Annual incidence of mastitis ranges from 10 to 300 cases/100 cows, and at all but the lowest level it minimises the chances of making a profit with low milk prices, believes Jon Huxley.

At a Pfizer organised demonstration in Ceredigion, the Bristol Vet School vet added that independent data indicated that an average case of mastitis knocked 177 off herd profit.

But he believed a proactive approach and effective herd health planning could help struggling UK milk producers stay in business. This included keeping accurate records of all cases rather than estimating it.

Each incident logged should include the date, cow identity, the number of days into lactation, quarter affected, severity of the problem and the treatment used.

“But don’t put the information away in a drawer.

Compare it with what happened in the past and use national figures to benchmark what is happening in your herd.”

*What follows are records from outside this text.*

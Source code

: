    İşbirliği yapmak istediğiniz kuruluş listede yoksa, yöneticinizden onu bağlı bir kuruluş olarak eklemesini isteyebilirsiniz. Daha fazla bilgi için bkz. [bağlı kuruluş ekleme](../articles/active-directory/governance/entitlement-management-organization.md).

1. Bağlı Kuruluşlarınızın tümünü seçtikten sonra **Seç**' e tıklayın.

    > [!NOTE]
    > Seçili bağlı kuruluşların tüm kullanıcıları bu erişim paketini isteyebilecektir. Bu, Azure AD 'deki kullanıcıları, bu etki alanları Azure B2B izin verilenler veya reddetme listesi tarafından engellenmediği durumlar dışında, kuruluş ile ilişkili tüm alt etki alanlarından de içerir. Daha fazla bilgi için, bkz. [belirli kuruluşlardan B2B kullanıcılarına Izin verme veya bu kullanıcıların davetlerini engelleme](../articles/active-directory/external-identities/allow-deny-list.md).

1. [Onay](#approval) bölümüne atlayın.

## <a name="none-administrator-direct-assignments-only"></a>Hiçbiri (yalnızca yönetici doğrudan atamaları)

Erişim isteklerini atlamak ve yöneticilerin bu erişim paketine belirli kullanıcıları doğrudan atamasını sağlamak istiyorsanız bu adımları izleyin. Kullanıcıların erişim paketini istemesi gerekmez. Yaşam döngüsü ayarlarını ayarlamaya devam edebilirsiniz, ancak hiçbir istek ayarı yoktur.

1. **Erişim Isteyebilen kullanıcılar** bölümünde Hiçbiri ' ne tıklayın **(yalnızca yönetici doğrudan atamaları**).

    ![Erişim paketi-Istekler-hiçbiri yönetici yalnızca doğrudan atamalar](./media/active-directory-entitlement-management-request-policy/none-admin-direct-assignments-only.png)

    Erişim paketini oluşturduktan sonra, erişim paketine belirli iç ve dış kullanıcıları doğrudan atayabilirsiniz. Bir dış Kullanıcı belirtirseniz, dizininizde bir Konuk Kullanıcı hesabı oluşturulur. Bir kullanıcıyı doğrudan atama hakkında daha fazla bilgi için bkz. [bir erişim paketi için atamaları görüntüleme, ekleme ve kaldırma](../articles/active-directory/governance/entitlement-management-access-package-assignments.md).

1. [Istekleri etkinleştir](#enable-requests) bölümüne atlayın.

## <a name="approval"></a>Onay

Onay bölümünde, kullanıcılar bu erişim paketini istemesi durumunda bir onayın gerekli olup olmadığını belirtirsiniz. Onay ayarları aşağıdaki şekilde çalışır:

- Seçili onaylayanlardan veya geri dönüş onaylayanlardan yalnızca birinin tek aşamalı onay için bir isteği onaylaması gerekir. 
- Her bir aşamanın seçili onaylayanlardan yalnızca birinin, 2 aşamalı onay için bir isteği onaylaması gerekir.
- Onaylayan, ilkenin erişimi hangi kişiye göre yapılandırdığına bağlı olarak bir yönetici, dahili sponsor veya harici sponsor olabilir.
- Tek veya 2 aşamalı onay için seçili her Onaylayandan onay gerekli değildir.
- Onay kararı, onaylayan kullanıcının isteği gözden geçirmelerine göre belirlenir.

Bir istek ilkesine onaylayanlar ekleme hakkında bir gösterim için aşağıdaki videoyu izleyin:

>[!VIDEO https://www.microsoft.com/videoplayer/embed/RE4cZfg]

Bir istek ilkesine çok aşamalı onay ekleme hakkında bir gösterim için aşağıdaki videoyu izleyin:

Control measures should be initiated before the mastitis problem escalates.

To tackle mastitis rigorous hygiene routines for milking, for sampling milk and for administering intramammary products were essential, he said.

To ensure treatment was appropriate milk samples should be sent for bacteriology to assess which pathogen was causing cases.

But he stressed these needed to be taken in a sterile way to prevent contamination with other bacteria around the parlour (see panel).

Cell count testing could also be useful, but Mr Huxley also promoted using a simple California Milk Test plate to check the cell count of milk drawn from each quarter.

But he had no faith in hand-held conductivity meters.

For the CMT he advised cleaning and disinfecting teats then taking the fore-milk before collecting the sample in the plate.

A thickening when reagent was added to a 2ml sample of milk from each quarter indicated the relative cell count within each quarter.

Another task for which he suggestd taking extra care was the way cows were prepared for the dry period.

The environment in which they were rested, also had a profound impact on the number of mastitis cases in their next lactations.

A cow was 10 times more likely to pick up an infection on any day during the dry period than on a day she was lactating.

Typically, about 50% of mastitis cases occurring in the first 100 days of lactation are caused by infections picked up while cows are dry, said Mr Huxley.